● **Activity**: Begin with the line below holding "freely generated by" and go on through the line holding "This document is", duplicating each line exactly and leaving out pictures.
::: Available data
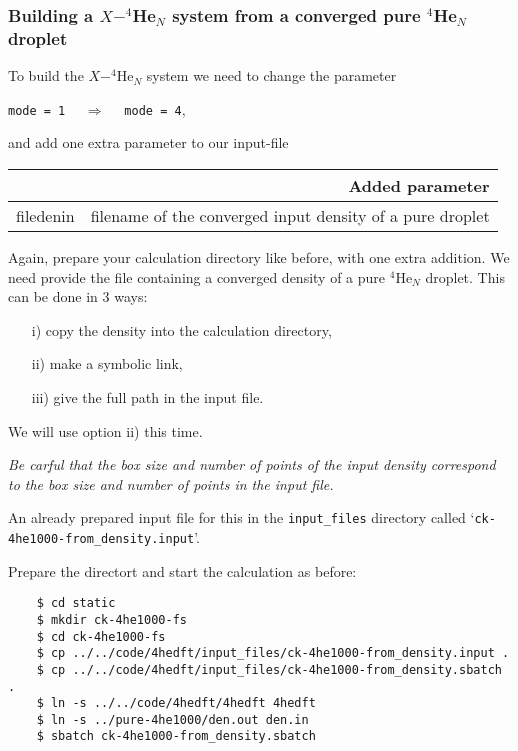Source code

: \documentclass[10pt,a4paper]{article}
\begin{document}
	\subsubsection{Building a $X-^4$He$_{N}$ system from a converged pure $^4$He$_{N}$ droplet}
	To build the $X-^4$He$_N$ system we need to change the parameter
	\begin{center}
		\verb|mode = 1|	$\quad\Longrightarrow\quad$	\verb|mode = 4|,
	\end{center}
	and add one extra parameter to our input-file
	\begin{center}
		\begin{tabular}{l|p{9.75cm}}
			\multicolumn{2}{r}{\textbf{Added parameter}} \\
			\hline\hline
			filedenin 			& filename of the converged input density of a pure droplet \\
		\end{tabular}
	\end{center}
	\vspace{0.1cm}
	Again, prepare your calculation directory like before, with one extra addition. We need provide the file containing a converged density of a pure $^4$He$_N$ droplet. This can be done in 3 ways:
	\begin{itemize}
		\item[i)] copy the density into the calculation directory,
		\item[ii)] make a symbolic link,
		\item[iii)] give the full path in the input file.
	\end{itemize}
	We will use option ii) this time.
	
	{\color{red}\emph{Be carful that the box size and number of points of the input density correspond to the box size and number of points in the input file.}}
	
	An already prepared input file for this in the \verb|input_files| directory called `\verb|ck-4he1000-from_density.input|'.
	
	Prepare the directort and start the calculation as before:
	\begin{verbatim}
	$ cd static
	$ mkdir ck-4he1000-fs
	$ cd ck-4he1000-fs
	$ cp ../../code/4hedft/input_files/ck-4he1000-from_density.input .
	$ cp ../../code/4hedft/input_files/ck-4he1000-from_density.sbatch .
	$ ln -s ../../code/4hedft/4hedft 4hedft
	$ ln -s ../pure-4he1000/den.out den.in
	$ sbatch ck-4he1000-from_density.sbatch
	\end{verbatim}	
	
\end{document}
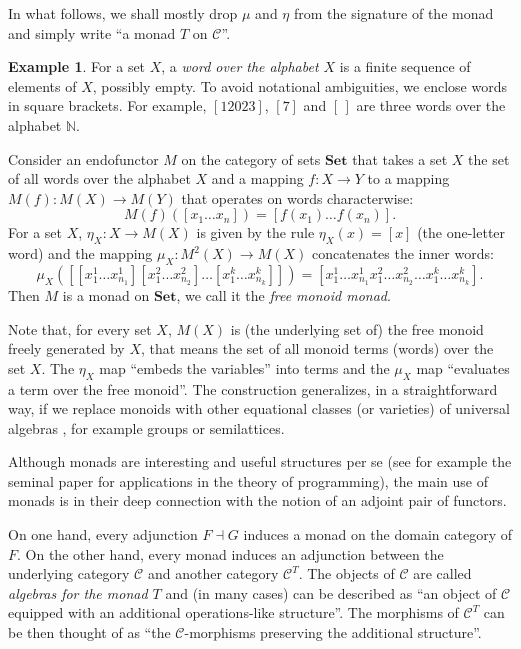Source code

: \documentclass[reqno,A4paper]{amsart}
\newcommand{\C}{\mathcal{C}}
\newcommand{\Set}{\mathbf{Set}}
\newcommand{\isleftadjoint}{\dashv}
\theoremstyle{definition}
\newtheorem{example}[theorem]{Example}
\numberwithin{equation}{section}
\begin{document}
In what follows, we shall mostly drop $\mu$ and $\eta$ from the signature of the monad
and simply write ``a monad $T$ on $\C$''.

\begin{example}
\label{ex:monoidmonad}
For a set $X$, a {\em word over the alphabet $X$} is
a finite sequence of elements of $X$, possibly empty. To avoid
notational ambiguities, we enclose words in square brackets.
For example, $[12023]$, $[7]$ and $[\,]$ are three words over the alphabet $\mathbb N$.

Consider an endofunctor $M$ on the category of sets $\Set$ that takes a set $X$
the set of all words over the alphabet $X$ and a mapping
$f:X\to Y$ to a mapping $M(f):M(X)\to M(Y)$ that operates on words characterwise:
$$
M(f)([x_1\dots x_n])=[f(x_1)\dots f(x_n)].
$$
For a set $X$, $\eta_X:X\to M(X)$ is given by the rule $\eta_X(x)=[x]$ (the 
one-letter word) and the mapping $\mu_X:M^2(X)\to M(X)$ concatenates the
inner words:
$$
\mu_X([[x_1^1\dots x_{n_1}^1][x_1^2\dots x_{n_2}^2]\dots[x_1^k\dots x_{n_k}^k]])=
[x_1^1\dots x_{n_1}^1 x_1^2\dots x_{n_2}^2 \dots x_1^k\dots x_{n_k}^k].
$$
Then $M$ is a monad on $\Set$, we call it the {\em free monoid monad}.
\end{example}

Note that, for every set $X$, $M(X)$ is (the underlying set of) the free monoid
freely generated by $X$, that means the set of all monoid terms (words) over
the set $X$. The $\eta_X$ map ``embeds the variables'' into terms and the
$\mu_X$ map ``evaluates a term over the free monoid''. The construction
generalizes, in a straightforward way, if we replace monoids with other
equational classes (or varieties) of universal algebras
\cite{Gra:UA}, for example groups or semilattices. 

Although monads are interesting and useful structures per se 
(see for example the seminal paper \cite{moggi1991notions} for applications in the theory
of programming), the main use of monads is in their
deep connection with the notion of an adjoint pair of functors.

On one hand, every adjunction $F\isleftadjoint G$ induces a monad on the domain
category of $F$. On the other hand,
every monad induces an adjunction between the underlying category $\C$ and another category
$\C^T$. The objects of $\C$ are called {\em algebras for
the monad $T$} and (in many cases) can be described as ``an object of $\C$
equipped with an additional operations-like structure''. The morphisms of $\C^T$ can be then thought of as
``the $\C$-morphisms preserving the additional structure''.
\end{document}
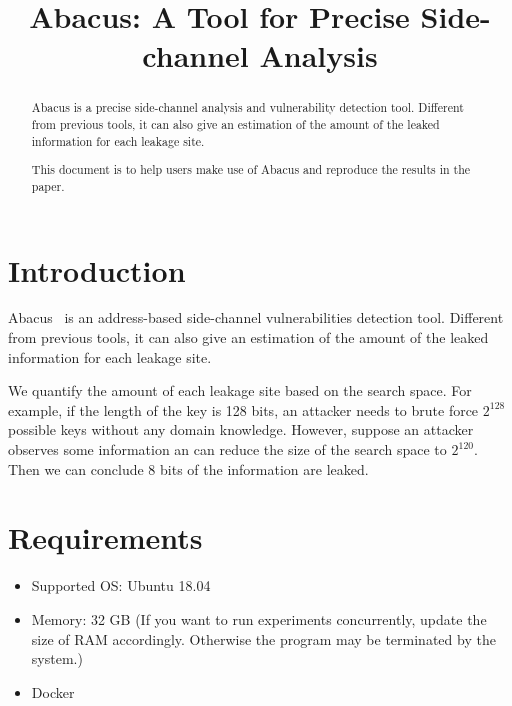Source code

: \documentclass[10pt,conference]{IEEEtran}
\newcommand{\tool}{\textsf{Abacus}}
\begin{document}
\title{\tool{}: A Tool for Precise Side-channel Analysis}
\author{
}


\maketitle

\begin{abstract}
Abacus is a precise side-channel analysis and vulnerability detection
tool. Different from previous tools, it can also give an estimation
of the amount of the leaked information for each leakage site.

This document is to help users make use of Abacus and reproduce the
results in the paper.
\end{abstract}


\section{Introduction}
Abacus~\cite{bao2021abacus} is an address-based side-channel vulnerabilities detection tool. Different from previous tools, it can also give an estimation of the amount of the leaked information for each leakage site.

We quantify the amount of each leakage site based on the search space. For example, if the length of the key is 128 bits, an attacker needs to brute force $2^128$ possible keys without any domain knowledge. However, suppose an attacker observes some information an can reduce the size of the search space to $2^120$. Then we can conclude 8 bits of the information are leaked.

\section{Requirements}
\begin{itemize}
\item Supported OS: Ubuntu 18.04
\item Memory: 32 GB (If you want to run experiments concurrently, update the size of RAM
     accordingly. Otherwise the program may be terminated by the system.)
\item Docker
\end{itemize}
\end{document}
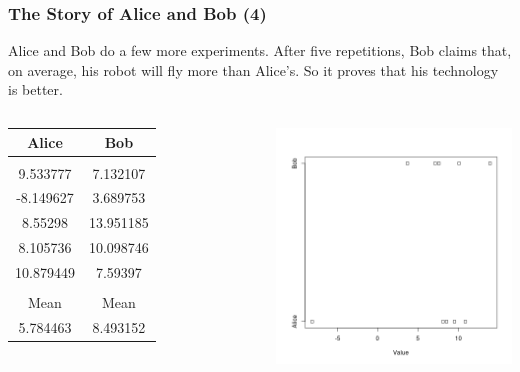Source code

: \documentclass[10pt]{beamer}
\begin{document}
\begin{frame}
  \frametitle{The Story of Alice and Bob (4)}
  \begin{block}{}
    Alice and Bob do a few more experiments. After five repetitions,
    Bob claims that, on average, his robot will fly more than
    Alice's. So it proves that his technology is better.
  \end{block}
  \begin{columns}[c]
    \begin{tabular}{c|c}
      Alice & Bob \\
      \hline\\
      9.533777 & 7.132107\\
      -8.149627 & 3.689753\\
      8.55298 & 13.951185\\
      8.105736 & 10.098746\\
      10.879449 & 7.59397\\
      \hline
      \hline\\
      Mean & Mean\\
      5.784463 & 8.493152\\
    \end{tabular}
    \includegraphics[width=1\textwidth]{img/AliceBob_5}
  \end{columns}
\end{frame}
\end{document}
::::::
● **Finished exercise**:
freely generated by $X$, that means the set of all monoid terms (words) over
the set $X$. The $\eta_X$ map ``embeds the variables'' into terms and the
$\mu_X$ map ``evaluates a term over the free monoid''. The construction
generalizes, in a straightforward way, if we replace monoids with other
equational classes (or varieties) of universal algebras
\cite{Gra:UA}, for example groups or semilattices. 

Although monads are interesting and useful structures per se 
(see for example the seminal paper \cite{moggi1991notions} for applications in the theory
of programming), the main use of monads is in their
deep connection with the notion of an adjoint pair of functors.

On one hand, every adjunction $F\isleftadjoint G$ induces a monad on the domain
category of $F$. On the other hand,
every monad induces an adjunction between the underlying category $\C$ and another category
$\C^T$. The objects of $\C$ are called {\em algebras for
the monad $T$} and (in many cases) can be described as ``an object of $\C$
equipped with an additional operations-like structure''. The morphisms of $\C^T$ can be then thought of as
``the $\C$-morphisms preserving the additional structure''.
\end{document}
Source code

: \documentclass[10pt,conference]{IEEEtran}
\newcommand{\tool}{\textsf{Abacus}}
\begin{document}
\title{\tool{}: A Tool for Precise Side-channel Analysis}
\author{
}


\maketitle

\begin{abstract}
Abacus is a precise side-channel analysis and vulnerability detection
tool. Different from previous tools, it can also give an estimation
of the amount of the leaked information for each leakage site.

This document is to help users make use of Abacus and reproduce the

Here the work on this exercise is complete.